■ **WORK INSTRUCTIONS**
Of the material below, only the lines from the line containing "[o=s; p=-2; ad=en_US;" down to the line containing "<ins>JSON Settings</ins>" belong in the answer, written out exactly.

═══ INFORMATION PROVIDED ═══

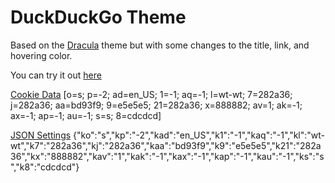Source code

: # DuckDuckGo Theme
Based on the [Dracula](https://github.com/dracula/duckduckgo?tab=readme-ov-file) theme but with some changes to the title, link, and hovering color. 

You can try it out [here](https://duckduckgo.com/?ko=s&kp=-2&kad=en_US&k1=-1&kaq=-1&kl=wt-wt&k7=282a36&k8=cdcdcd&kj=282a36&kaa=bd93f9&k9=e5e5e5&k21=282a36&kx=888882&kav=1&kak=-1&kax=-1&kap=-1&kau=-1&ks=s)



<ins>Cookie Data</ins>
[o=s; p=-2; ad=en_US; 1=-1; aq=-1; l=wt-wt; 7=282a36; j=282a36; aa=bd93f9; 9=e5e5e5; 21=282a36; x=888882; av=1; ak=-1; ax=-1; ap=-1; au=-1; s=s; 8=cdcdcd]

<ins>JSON Settings</ins>
{"ko":"s","kp":"-2","kad":"en_US","k1":"-1","kaq":"-1","kl":"wt-wt","k7":"282a36","kj":"282a36","kaa":"bd93f9","k9":"e5e5e5","k21":"282a36","kx":"888882","kav":"1","kak":"-1","kax":"-1","kap":"-1","kau":"-1","ks":"s","k8":"cdcdcd"}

═══

■ **OUTPUT OF THE EXERCISE**
[o=s; p=-2; ad=en_US; 1=-1; aq=-1; l=wt-wt; 7=282a36; j=282a36; aa=bd93f9; 9=e5e5e5; 21=282a36; x=888882; av=1; ak=-1; ax=-1; ap=-1; au=-1; s=s; 8=cdcdcd]

<ins>JSON Settings</ins>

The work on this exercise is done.